Based on that criteria, the design team determined that the hub was an appropriate use case for a translation LLM because “for us, support for providers offering critical services equals support for residents seeking [those] services,” Lawrence said.
The next consideration for users exploring LLM solutions for translations is to evaluate what resources and tools are at their agency’s disposal, according to the framework. For instance, users should assess the speed, accuracy and cost of various translation options against their organization’s funding and staffing capacity.
As an example, Minnesota officials determined that the state’s options were to rely solely on an LLM translation product, a staff of or contracted human translators or a combination of those two choices, said Katie Lane, lead instructional designer at DHS.
To meet the state’s translation needs, Minnesota lawmakers ultimately created the Enterprise Translation Office in 2024, which comprises six multilingual staff members who complete translation requests for executive branch agencies in the state. The office leverages ChatGPT to assist with generating translations, and staff conduct quality assurance of translated material, Lane said.
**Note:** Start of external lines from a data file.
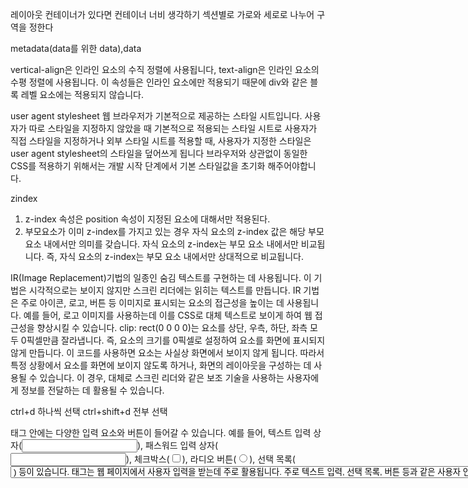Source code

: 레이아웃
컨테이너가 있다면 컨테이너 너비 생각하기
섹션별로 가로와 세로로 나누어 구역을 정한다

metadata(data를 위한 data),data


vertical-align은 인라인 요소의 수직 정렬에 사용됩니다,
text-align은 인라인 요소의 수평 정렬에 사용됩니다.
이 속성들은 인라인 요소에만 적용되기 때문에
div와 같은 블록 레벨 요소에는 적용되지 않습니다.

user agent stylesheet
웹 브라우저가 기본적으로 제공하는 스타일 시트입니다.
사용자가 따로 스타일을 지정하지 않았을 때 기본적으로 적용되는 스타일 시트로
사용자가 직접 스타일을 지정하거나 외부 스타일 시트를 적용할 때, 사용자가 지정한 스타일은 user agent stylesheet의 스타일을 덮어쓰게 됩니다
브라우저와 상관없이 동일한 CSS를 적용하기 위해서는 개발 시작 단계에서 기본 스타일값을 초기화 해주어야합니다.

zindex
1. z-index 속성은 position 속성이 지정된 요소에 대해서만 적용된다.
2. 부모요소가 이미 z-index를 가지고 있는 경우
자식 요소의 z-index 값은 해당 부모 요소 내에서만 의미를 갖습니다.
자식 요소의 z-index는 부모 요소 내에서만 비교됩니다.
즉, 자식 요소의 z-index는 부모 요소 내에서만 상대적으로 비교됩니다.

IR(Image Replacement)기법의 일종인 숨김 텍스트를 구현하는 데 사용됩니다.
이 기법은 시각적으로는 보이지 않지만 스크린 리더에는 읽히는 텍스트를 만듭니다.
IR 기법은 주로 아이콘, 로고, 버튼 등 이미지로 표시되는 요소의 접근성을 높이는 데 사용됩니다.
예를 들어, 로고 이미지를 사용하는데 이를 CSS로 대체 텍스트로 보이게 하여 웹 접근성을 향상시킬 수 있습니다.
clip: rect(0 0 0 0)는 요소를 상단, 우측, 하단, 좌측 모두 0픽셀만큼 잘라냅니다. 즉, 요소의 크기를 0픽셀로 설정하여 요소를 화면에 표시되지 않게 만듭니다.
이 코드를 사용하면 요소는 사실상 화면에서 보이지 않게 됩니다. 따라서 특정 상황에서 요소를 화면에 보이지 않도록 하거나, 화면의 레이아웃을 구성하는 데 사용될 수 있습니다.
이 경우, 대체로 스크린 리더와 같은 보조 기술을 사용하는 사용자에게 정보를 전달하는 데 활용될 수 있습니다.

ctrl+d 하나씩 선택
ctrl+shift+d 전부 선택

<form> 태그 안에는 다양한 입력 요소와 버튼이 들어갈 수 있습니다.
예를 들어, 텍스트 입력 상자(<input type="text">),
패스워드 입력 상자(<input type="password">),
체크박스(<input type="checkbox">),
라디오 버튼(<input type="radio">),
선택 목록(<select>, <option>) 등이 있습니다.
<form> 태그는 웹 페이지에서 사용자 입력을 받는데 주로 활용됩니다.
주로 텍스트 입력, 선택 목록, 버튼 등과 같은 사용자 인터페이스 요소를 포함할 수 있습니다.
<form> 태그는 웹 애플리케이션의 주요 기능인 데이터 수집과 전송을 위해 사용됩니다.
사용자가 입력한 데이터는 서버로 전송되어 처리됩니다.
이를 위해 <form> 태그는 웹 서버로 데이터를 전송하는 역할을 합니다.
action: 폼 데이터가 제출되었을 때 데이터를 처리할 서버 측 스크립트 파일의 경로를 지정합니다.
<label> 요소: 폼 요소에 대한 레이블을 제공합니다.
스크린 리더 사용자에게 폼 요소에 대한 설명을 제공하고,접근성을 향상시킵니다.
for 속성은 레이블이 연결될 폼 요소의 id를 지정합니다.


focus
사용자가 특정 요소에 포커스를 주었을 때 적용되는 스타일을 정의하는데 사용됩니다.
사용자가 키보드나 마우스 등을 사용하여 요소에 포커스를 주었을 때 해당 요소에 적용할 스타일을 지정할 수 있습니다.

focus-within 
부모요소가 포커스를 가진 자식 요소를 가지고 있고 그 자식요소 중 하나에 포커스가 되었을 때 부모에 스타일이 적용됩니다.
즉, 자식요소에 포커스시 부모요소의 스타일 지정합니다.
focus는 선택된 요소의 부모요소에 대한 스타일 지정이 불가능하지만, focus-within의 경우, 선택된 요소의 부모요소에 대한 스타일 지정이 가능합니다.

:focus-visible
focus-visible은 focus와 달리, 키보드 등의 장치를 사용하여 포커스를 받은 경우에만 적용됩니다.
즉, focus를 사용하는 경우 마우스나 키보드를 사용한 포커스에 관계 없이 모든 포커스에 스타일이 적용되는데
focus-visible은 마우스 클릭이나 스크린 터치 등을 통해 포커스를 줄 경우에는 스타일이 적용되지 않는다는 점에서 :focus와 차이점이 있습니다.
사용자 경험을 향상시키기 위해서 키보드 포커스와 마우스 포커스의 차이를 구분하는 focus-visible는 접근성 측면에서 중요한 역할을 합니다.

예를들면,
focus-visible을 사용하지 않고 focus선택자를 사용해 outline을 지우면, 마으스 포커스뿐만아니라 키보드 탭을 했을 때 생기는 포커스 효과도 사라지는데
이렇게 되면 키보드 사용자가 해당 요소를 선택했는지 알 수 없기에, 접근성 측면에서 좋지 않은 방법입니다.
focus-visible은 키보드나 스크린 리더를 사용하여 포커스가 이동되었을 때만 스타일을 적용하고
마우스 클릭이나 터치로 인한 포커스 이동 시에는 스타일이 적용되지 않기 때문에
키보드 사용자와 마우스 사용자를 동시에 만족시킬 수 있는 스타일링이 가능해집니다.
The ETO has effectively cut the time to translate material in half for some languages, she said. Spanish and Somali translations, for example, previously took two hours to complete when only human staff were available and now takes around one, and the time to translate Hmong content dropped from four to two hours, according to Lane.
Those impacts helped the design team confirm why they wanted to leverage an LLM and which product to implement for state workers, a third key consideration that the framework recommends users to evaluate, Lane said.
A final, critical topic to contemplate under the framework is how to prepare the LLM and the content being fed into it to ensure generated translations are accurate and high quality, said Melissa Landin, instructional design coordinator at DHS.
“We find it's really important to have a very good understanding of the languages that you are actually translating in … [because] there are different nuances to languages, and because of that, it's super important to understand what you might need to do differently with your LLM because of the language that you're translating in,” she said.
For instance, users must consider how to train an LLM to recognize differences in how the same thought is conveyed differently between English and another language, Landin said. One way to do that is by distilling English training content or LLM prompts into plain, common language so that outputs are translated more directly.
Users should also consider what additional content should undergo translation or not, Landin said. For instance, she pointed to alt-text on graphics as an effective use case to optimize the language accessibility of content.
However, official or proper names — like the title of the Provider Hub — could forego translation so that the public can better recognize the resource across languages to avoid confusion, she said.
The framework also suggests that users develop a translation quality assurance plan, such as repeated human reviews, to ensure content is as accurate and culturally appropriate as possible, Landin added.
Quality assurance “is probably the most important step of your process,” she said. “That time spent [doing quality assurance] makes for better translation. It takes a little bit more time, but in the end, people understand our translations better. They don't come back to us as much with revisions, and it really does help the end user.”